Edwin Octavius Tregelles (19 October 1806 - 16 September 1886) was an English ironmaster, civil engineer and Quaker minister.

==Family life==
He was the youngest of the seventeen children of Samuel Tregelles (1766 -1831) and his wife, Rebecca Smith (1766–1811) of Falmouth, Cornwall, United Kingdom. He married Jenepher Fisher (1808–1844), a Quaker from County Cork, on 3 July 1832. There were three children. On 4 December 1850, he remarried, to Elizabeth Richardson (1813–1878): there were no children.

==Business==
Edwin Tregelles's father had formed an Iron Founding partnership with his Quaker relatives in Falmouth, the Foxes and in South Wales, the Prices. Edwin was apprenticed to Joseph Tregelles Price (1784–1854) the manager of the Welsh wing of the firm, at the Neath Abbey Iron Works. He learnt a great deal of practical business and engineering.
He went into business as a civil engineer, superintended the introduction of gas lighting to towns in southern England. These included: Bridport, 1833; Dorchester, 1833; Bridgwater, 1843; Merthyr Tydvil, 1835; Exeter, 1836. In 1835 he was appointed engineer of the Southampton and Salisbury Railway, and later surveyed the West Cornwall Railway and in 1849 he reported on the water supply and sewerage of Barnstaple and Bideford. By 1850 he had become a tinplate manufacturer at Shotley Bridge, Co. Durham.

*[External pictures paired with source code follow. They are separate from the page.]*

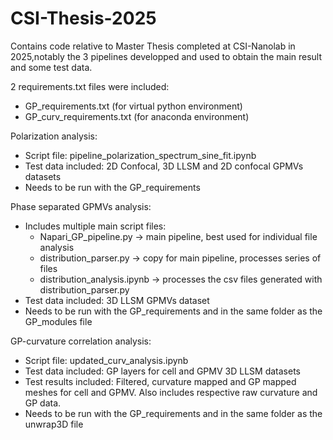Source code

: 
# CSI-Thesis-2025
Contains code relative to Master Thesis completed at CSI-Nanolab in 2025,notably the 3 pipelines developped and used to obtain the main result and some test data.

2 requirements.txt files were included:
- GP_requirements.txt (for virtual python environment)
- GP_curv_requirements.txt (for anaconda environment)

Polarization analysis:
- Script file: pipeline_polarization_spectrum_sine_fit.ipynb
- Test data included: 2D Confocal, 3D LLSM and 2D confocal GPMVs datasets
- Needs to be run with the GP_requirements

Phase separated GPMVs analysis:
- Includes multiple main script files:
    - Napari_GP_pipeline.py -> main pipeline, best used for individual file analysis
    - distribution_parser.py -> copy for main pipeline, processes series of files
    - distribution_analysis.ipynb -> processes the csv files generated with distribution_parser.py
- Test data included: 3D LLSM GPMVs dataset
- Needs to be run with the GP_requirements and in the same folder as the GP_modules file

GP-curvature correlation analysis:
- Script file: updated_curv_analysis.ipynb
- Test data included: GP layers for cell and GPMV 3D LLSM datasets
- Test results included: Filtered, curvature mapped and GP mapped meshes for cell and GPMV. Also includes respective raw curvature and GP data.
- Needs to be run with the GP_requirements and in the same folder as the unwrap3D file

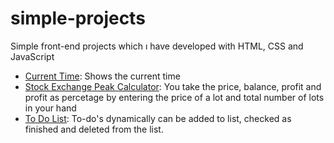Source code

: # simple-projects

Simple front-end projects which ı have developed with HTML, CSS and JavaScript

* <a href="https://github.com/asametulvi/simple-projects/tree/main/current-time">Current Time</a>: Shows the current time
* <a href="https://github.com/asametulvi/simple-projects/tree/main/stock-exchange-peak-calculator">Stock Exchange Peak Calculator</a>: You take the price, balance, profit and profit as percetage by entering the price of a lot and total number of lots in your hand
* <a href="https://github.com/asametulvi/simple-projects/tree/main/to-do-list">To Do List</a>: To-do's dynamically can be added to list, checked as finished and deleted from the list.
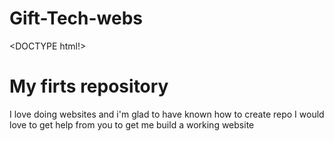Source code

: # Gift-Tech-webs
<DOCTYPE html!>
<html>
<head><title>Gift~Tech</title>
</head>
<body>
<h1>My firts repository</h1>
<p>I love doing websites and i'm glad to have known how to create repo 
I would love to get help from you to get me build a working website</>


</body>

</html>
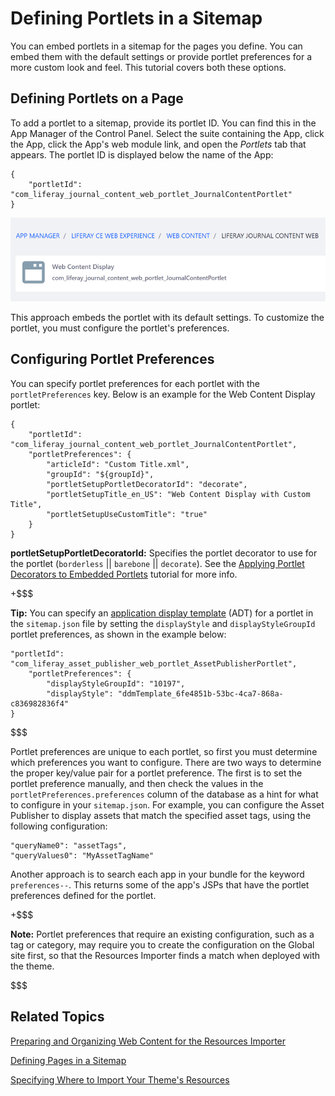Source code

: # Defining Portlets in a Sitemap [](id=defining-portlets-in-a-sitemap)

You can embed portlets in a sitemap for the pages you define. You can embed them 
with the default settings or provide portlet preferences for a more custom look 
and feel. This tutorial covers both these options. 

## Defining Portlets on a Page [](id=defining-portlets-on-a-page)

To add a portlet to a sitemap, provide its portlet ID. You can find this in the
App Manager of the Control Panel. Select the suite containing the App, click the
App, click the App's web module link, and open the *Portlets* tab that appears.
The portlet ID is displayed below the name of the App:

    {
        "portletId": "com_liferay_journal_content_web_portlet_JournalContentPortlet"
    }

![Figure 1: Portlet IDs are listed in the App Manager.](../../../../../images/resources-importer-app-manager-configuration.png)

This approach embeds the portlet with its default settings. To customize the 
portlet, you must configure the portlet's preferences. 

## Configuring Portlet Preferences [](id=configuring-portlet-preferences)

You can specify portlet preferences for each portlet with the 
`portletPreferences` key. Below is an example for the Web Content Display 
portlet:

    {
        "portletId": "com_liferay_journal_content_web_portlet_JournalContentPortlet",
        "portletPreferences": {
            "articleId": "Custom Title.xml",
            "groupId": "${groupId}",
            "portletSetupPortletDecoratorId": "decorate",
            "portletSetupTitle_en_US": "Web Content Display with Custom Title",
            "portletSetupUseCustomTitle": "true"
        }
    }

**portletSetupPortletDecoratorId:** Specifies the portlet decorator to use for 
the portlet (`borderless` || `barebone` || `decorate`). See the 
[Applying Portlet Decorators to Embedded Portlets](/develop/tutorials/-/knowledge_base/7-1/applying-portlet-decorators-to-embedded-portlets) 
tutorial for more info. 

+$$$

**Tip:** You can specify an 
[application display template](/discover/portal/-/knowledge_base/7-1/styling-apps-and-assets) 
(ADT) for a portlet in the `sitemap.json` file by setting the `displayStyle` and 
`displayStyleGroupId` portlet preferences, as shown in the example below:

    "portletId": "com_liferay_asset_publisher_web_portlet_AssetPublisherPortlet",
        "portletPreferences": {
            "displayStyleGroupId": "10197",
            "displayStyle": "ddmTemplate_6fe4851b-53bc-4ca7-868a-c836982836f4"
    }

$$$

Portlet preferences are unique to each portlet, so first you must determine
which preferences you want to configure. There are two ways to determine the
proper key/value pair for a portlet preference. The first is to set the
portlet preference manually, and then check the values in the
`portletPreferences.preferences` column of the database as a hint for what to
configure in your `sitemap.json`. For example, you can configure the Asset
Publisher to display assets that match the specified asset tags, using the
following configuration:

    "queryName0": "assetTags",
    "queryValues0": "MyAssetTagName"

Another approach is to search each app in your bundle for the keyword 
`preferences--`. This returns some of the app's JSPs that have the portlet 
preferences defined for the portlet.

+$$$

**Note:** Portlet preferences that require an existing configuration, such as a 
tag or category, may require you to create the configuration on the Global site 
first, so that the Resources Importer finds a match when deployed with the 
theme. 

$$$

## Related Topics [](id=related-topics)

[Preparing and Organizing Web Content for the Resources Importer](/develop/tutorials/-/knowledge_base/7-1/preparing-and-organizing-web-content-for-the-resources-importer)

[Defining Pages in a Sitemap](/develop/tutorials/-/knowledge_base/7-1/defining-pages-in-a-sitemap)

[Specifying Where to Import Your Theme's Resources](/develop/tutorials/-/knowledge_base/7-1/specifying-where-to-import-your-themes-resources)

==Quaker and temperance activities==
In 1853, he retired from business, in order to devote himself to religious and philanthropic work. He travelled in the Ministry to Ireland in 1839, with his cousin Robert Were Fox. He also travelled to the West Indies and Norway and many journeys in the Ministry in the United Kingdom.

He was on the Council of the United Kingdom Alliance, one of several Victorian bodies, promoting temperance.

He died in Banbury, Oxfordshire on 16 December 1886, and is buried in the Friends burial ground, Sibford Gower.